Alpha Deal Group (“ADG“) releases a report on Yuuzoo (stock quote: AFC.SI) valuing its share at S$1.40 in view of recently signed agreements and YuuZoo’s expansion into a B2C business model. See report here
Some highlights of the report:
- In 2014 YuuZoo saw ecommerce as the largest revenue contributor. ADG expects this growth in ecommerce to continue, and also to generate new revenue from higher margin advertising and games.
- YuuZoo, through its partnership model, is able to quickly grow its international business. With new franchise operations in UK, Korea, Turkey, Central and Eastern Europe, games (mobile and e-sports) launching with strong partners in China, JV operations commencing in Nigeria, with Africa’s largest TV network – NTA and a distribution agreement with Etisalat.

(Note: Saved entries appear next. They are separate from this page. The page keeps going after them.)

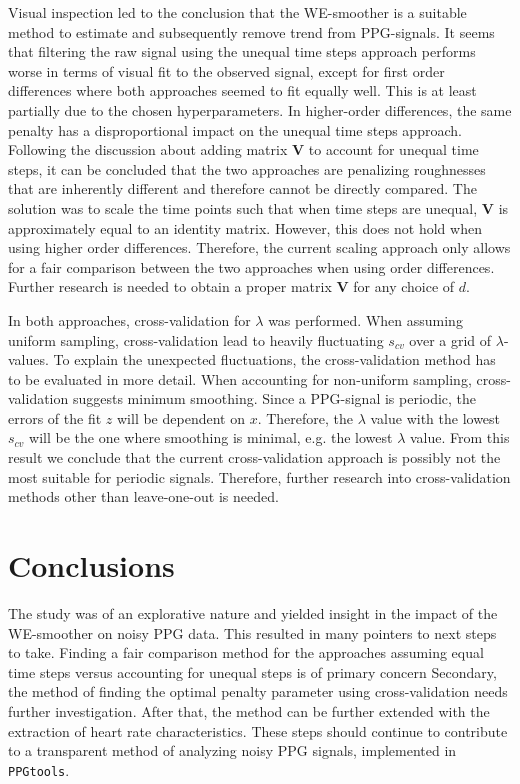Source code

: \documentclass[twocolumn]{bmcart}%
\begin{document}
Visual inspection led to the conclusion that the WE-smoother is a suitable method to estimate and subsequently remove trend from PPG-signals. 
It seems that filtering the raw signal using the unequal time steps approach performs worse in terms of visual fit to the observed signal, except for first order differences where both approaches seemed to fit equally well. 
This is at least partially due to the chosen hyperparameters. 
In higher-order differences, the same penalty has a disproportional impact on the unequal time steps approach.
Following the discussion about adding matrix $\mathbf{V}$ to account for unequal time steps, it can be concluded that the two approaches are penalizing roughnesses that are inherently different and therefore cannot be directly compared. 
The solution was to scale the time points such that when time steps are unequal, $\mathbf{V}$ is approximately equal to an identity matrix.
However, this does not hold when using higher order differences. 
Therefore, the current scaling approach only allows for a fair comparison between the two approaches when using order differences. 
Further research is needed to obtain a proper matrix $\mathbf{V}$ for any choice of $d$. 

In both approaches, cross-validation for $\lambda$ was performed. 
When assuming uniform sampling, cross-validation lead to heavily fluctuating $s_{cv}$ over a grid of $\lambda$-values.
To explain the unexpected fluctuations, the cross-validation method has to be evaluated in more detail. 
When accounting for non-uniform sampling, cross-validation suggests minimum smoothing. 
Since a PPG-signal is periodic, the errors of the fit $z$ will be dependent on $x$. 
Therefore, the $\lambda$ value with the lowest $s_{cv}$ will be the one where smoothing is minimal, e.g. the lowest $\lambda$ value. 
From this result we conclude that the current cross-validation approach is possibly not the most suitable for periodic signals.
Therefore, further research into cross-validation methods other than leave-one-out is needed. 

\section*{Conclusions}
The study was of an explorative nature and yielded insight in the impact of the WE-smoother on noisy PPG data.
This resulted in many pointers to next steps to take. 
Finding a fair comparison method for the approaches assuming equal time steps versus accounting for unequal steps is of primary concern
Secondary, the method of finding the optimal penalty parameter using cross-validation needs further investigation. 
After that, the method can be further extended with the extraction of heart rate characteristics. 
These steps should continue to contribute to a transparent method of analyzing noisy PPG signals, implemented in \verb|PPGtools|. 
\end{document}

- ADG valued YuuZoo using revenue and EBIDTA multiple analysis. The report notes that YuuZoo currently trades at an Enterprise Value/ revenue multiple of 1.3x and Enterprise Value/ EBIDTA multiple of 4.2x.

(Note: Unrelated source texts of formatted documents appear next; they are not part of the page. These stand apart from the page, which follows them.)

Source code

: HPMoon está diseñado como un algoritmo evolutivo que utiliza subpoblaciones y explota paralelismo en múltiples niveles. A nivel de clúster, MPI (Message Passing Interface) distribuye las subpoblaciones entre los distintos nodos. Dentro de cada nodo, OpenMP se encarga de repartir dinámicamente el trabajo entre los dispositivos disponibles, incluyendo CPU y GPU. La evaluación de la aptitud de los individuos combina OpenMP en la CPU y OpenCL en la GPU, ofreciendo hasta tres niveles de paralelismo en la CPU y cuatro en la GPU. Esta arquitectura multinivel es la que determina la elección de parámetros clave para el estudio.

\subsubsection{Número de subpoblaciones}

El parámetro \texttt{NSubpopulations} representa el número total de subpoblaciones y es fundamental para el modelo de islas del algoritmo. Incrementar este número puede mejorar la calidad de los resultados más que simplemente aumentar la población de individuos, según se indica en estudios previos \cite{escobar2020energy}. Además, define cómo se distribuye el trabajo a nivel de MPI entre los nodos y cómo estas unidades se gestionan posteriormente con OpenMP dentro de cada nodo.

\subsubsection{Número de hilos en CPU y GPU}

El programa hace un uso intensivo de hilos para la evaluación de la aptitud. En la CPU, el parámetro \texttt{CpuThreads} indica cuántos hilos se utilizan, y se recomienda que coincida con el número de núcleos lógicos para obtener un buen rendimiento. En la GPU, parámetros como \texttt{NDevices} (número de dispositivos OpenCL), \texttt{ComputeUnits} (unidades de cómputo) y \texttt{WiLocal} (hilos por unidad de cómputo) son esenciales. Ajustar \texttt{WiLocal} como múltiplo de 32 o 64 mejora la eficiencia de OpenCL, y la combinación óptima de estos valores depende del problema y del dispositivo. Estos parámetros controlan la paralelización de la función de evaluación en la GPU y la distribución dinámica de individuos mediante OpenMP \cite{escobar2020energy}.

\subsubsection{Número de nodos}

- Assuming consistent revenue and earnings, ADG, based on their global peer comparison, applied 5.5x multiple the 2016 estimated revenues and 16.5x multiple to the 2016 estimated EBIDTA and calculated a fair value of US$ 1 or S$1.40 per YuuZoo share.
IMPORTANT: Please note that this article is merely for reference and should not be viewed as a stock recommendation. Writer of https://theneodimension.com does not hold any stock position of this company and he/she is certainly not making recommendation to existing or potential investors to trade on this counter. The report is entirely as well as originally prepared and released by ADG and YuuZoo.